Stored data
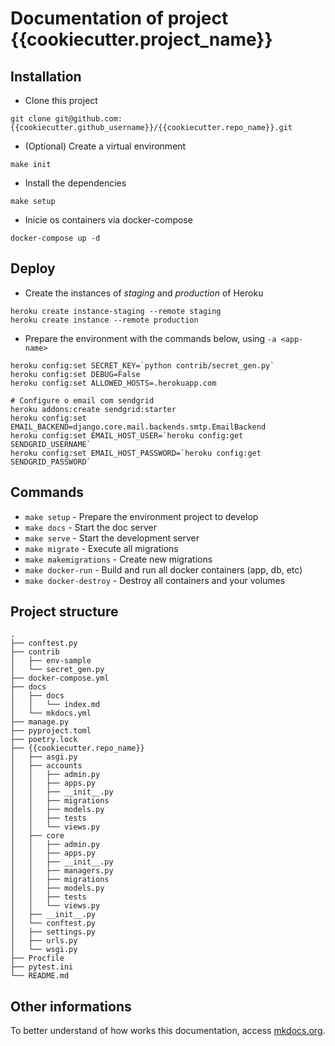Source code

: # Documentation of project {{cookiecutter.project_name}}

## Installation

- Clone this project
```shell
git clone git@github.com:{{cookiecutter.github_username}}/{{cookiecutter.repo_name}}.git
```

- (Optional) Create a virtual environment
```shell
make init
```

- Install the dependencies
```shell
make setup
```

- Inicie os containers via docker-compose
```shell
docker-compose up -d
```

## Deploy

- Create the instances of _staging_ and _production_ of Heroku
```shell
heroku create instance-staging --remote staging
heroku create instance --remote production
```

- Prepare the environment with the commands below, using `-a <app-name>`
```shell
heroku config:set SECRET_KEY=`python contrib/secret_gen.py`
heroku config:set DEBUG=False
heroku config:set ALLOWED_HOSTS=.herokuapp.com

# Configure o email com sendgrid
heroku addons:create sendgrid:starter
heroku config:set EMAIL_BACKEND=django.core.mail.backends.smtp.EmailBackend
heroku config:set EMAIL_HOST_USER=`heroku config:get SENDGRID_USERNAME`
heroku config:set EMAIL_HOST_PASSWORD=`heroku config:get SENDGRID_PASSWORD`
```

## Commands

* `make setup` - Prepare the environment project to develop
* `make docs` - Start the doc server
* `make serve` - Start the development server
* `make migrate` - Execute all migrations
* `make makemigrations` - Create new migrations
* `make docker-run` - Build and run all docker containers (app, db, etc)
* `make docker-destroy` - Destroy all containers and your volumes

## Project structure

```
.
├── conftest.py
├── contrib
│   ├── env-sample
│   └── secret_gen.py
├── docker-compose.yml
├── docs
│   ├── docs
│   │   └── index.md
│   └── mkdocs.yml
├── manage.py
├── pyproject.toml
├── poetry.lock
├── {{cookiecutter.repo_name}}
│   ├── asgi.py
│   ├── accounts
│   │   ├── admin.py
│   │   ├── apps.py
│   │   ├── __init__.py
│   │   ├── migrations
│   │   ├── models.py
│   │   ├── tests
│   │   └── views.py
│   ├── core
│   │   ├── admin.py
│   │   ├── apps.py
│   │   ├── __init__.py
│   │   ├── managers.py
│   │   ├── migrations
│   │   ├── models.py
│   │   ├── tests
│   │   └── views.py
│   ├── __init__.py
│   └── conftest.py
│   ├── settings.py
│   ├── urls.py
│   └── wsgi.py
├── Procfile
├── pytest.ini
└── README.md
```

## Other informations

To better understand of how works this documentation, access [mkdocs.org](https://mkdocs.org).
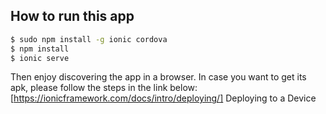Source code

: ## How to run this app

```bash
$ sudo npm install -g ionic cordova
$ npm install
$ ionic serve
```
Then enjoy discovering the app in a browser.
In case you want to get its apk, please follow the steps in the link below:
[https://ionicframework.com/docs/intro/deploying/] Deploying to a Device
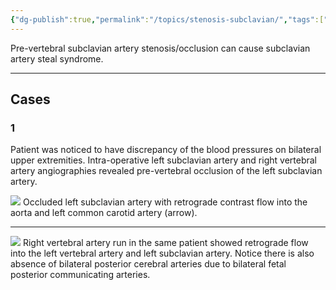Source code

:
 ```yaml
---
{"dg-publish":true,"permalink":"/topics/stenosis-subclavian/","tags":["artery","syndrome"],"created":"2023-08-19T22:20:35.617-07:00","updated":"2023-09-10T21:28:44.340-07:00"}
---
```



Pre-vertebral subclavian artery stenosis/occlusion can cause subclavian artery steal syndrome.

---

## Cases

### 1

Patient was noticed to have discrepancy of the blood pressures on bilateral upper extremities. Intra-operative left subclavian artery and right vertebral artery angiographies revealed pre-vertebral occlusion of the left subclavian artery.

![](https://i.imgur.com/lXdHDLB.png)
Occluded left subclavian artery with retrograde contrast flow into the aorta and left common carotid artery (arrow).

----

![](https://i.imgur.com/s4xbEaU.png)
Right vertebral artery run in the same patient showed retrograde flow into the left vertebral artery and left subclavian artery. Notice there is also absence of bilateral posterior cerebral arteries due to bilateral fetal posterior communicating arteries.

* _WHAT TO WORK ON_
The reply must hold every line above exactly as written and none of the pictures.

* _TASK OUTPUT_
Source code

: # Documentation of project {{cookiecutter.project_name}}

## Installation

- Clone this project
```shell
git clone git@github.com:{{cookiecutter.github_username}}/{{cookiecutter.repo_name}}.git
```

- (Optional) Create a virtual environment
```shell
make init
```

- Install the dependencies
```shell
make setup
```

- Inicie os containers via docker-compose
```shell
docker-compose up -d
```

## Deploy

- Create the instances of _staging_ and _production_ of Heroku
```shell
heroku create instance-staging --remote staging
heroku create instance --remote production
```

- Prepare the environment with the commands below, using `-a <app-name>`
```shell
heroku config:set SECRET_KEY=`python contrib/secret_gen.py`
heroku config:set DEBUG=False
heroku config:set ALLOWED_HOSTS=.herokuapp.com

# Configure o email com sendgrid
heroku addons:create sendgrid:starter
heroku config:set EMAIL_BACKEND=django.core.mail.backends.smtp.EmailBackend
heroku config:set EMAIL_HOST_USER=`heroku config:get SENDGRID_USERNAME`
heroku config:set EMAIL_HOST_PASSWORD=`heroku config:get SENDGRID_PASSWORD`
```

## Commands

* `make setup` - Prepare the environment project to develop
* `make docs` - Start the doc server
* `make serve` - Start the development server
* `make migrate` - Execute all migrations
* `make makemigrations` - Create new migrations
* `make docker-run` - Build and run all docker containers (app, db, etc)
* `make docker-destroy` - Destroy all containers and your volumes

## Project structure

```
.
├── conftest.py
├── contrib
│   ├── env-sample
│   └── secret_gen.py
├── docker-compose.yml
├── docs
│   ├── docs
│   │   └── index.md
│   └── mkdocs.yml
├── manage.py
├── pyproject.toml
├── poetry.lock
├── {{cookiecutter.repo_name}}
│   ├── asgi.py
│   ├── accounts
│   │   ├── admin.py
│   │   ├── apps.py
│   │   ├── __init__.py
│   │   ├── migrations
│   │   ├── models.py
│   │   ├── tests
│   │   └── views.py
│   ├── core
│   │   ├── admin.py
│   │   ├── apps.py
│   │   ├── __init__.py
│   │   ├── managers.py
│   │   ├── migrations
│   │   ├── models.py
│   │   ├── tests
│   │   └── views.py
│   ├── __init__.py
│   └── conftest.py
│   ├── settings.py
│   ├── urls.py
│   └── wsgi.py
├── Procfile
├── pytest.ini
└── README.md
```

## Other informations

To better understand of how works this documentation, access [mkdocs.org](https://mkdocs.org).
Source code

: ## How to run this app

```bash
$ sudo npm install -g ionic cordova
$ npm install
$ ionic serve
```
Then enjoy discovering the app in a browser.
In case you want to get its apk, please follow the steps in the link below:
[https://ionicframework.com/docs/intro/deploying/] Deploying to a Device
Source code

:
 ```yaml
---
{"dg-publish":true,"permalink":"/topics/stenosis-subclavian/","tags":["artery","syndrome"],"created":"2023-08-19T22:20:35.617-07:00","updated":"2023-09-10T21:28:44.340-07:00"}
---
```



Pre-vertebral subclavian artery stenosis/occlusion can cause subclavian artery steal syndrome.

---

## Cases

### 1

Patient was noticed to have discrepancy of the blood pressures on bilateral upper extremities. Intra-operative left subclavian artery and right vertebral artery angiographies revealed pre-vertebral occlusion of the left subclavian artery.

![](https://i.imgur.com/lXdHDLB.png)
Occluded left subclavian artery with retrograde contrast flow into the aorta and left common carotid artery (arrow).

----

![](https://i.imgur.com/s4xbEaU.png)
Right vertebral artery run in the same patient showed retrograde flow into the left vertebral artery and left subclavian artery. Notice there is also absence of bilateral posterior cerebral arteries due to bilateral fetal posterior communicating arteries.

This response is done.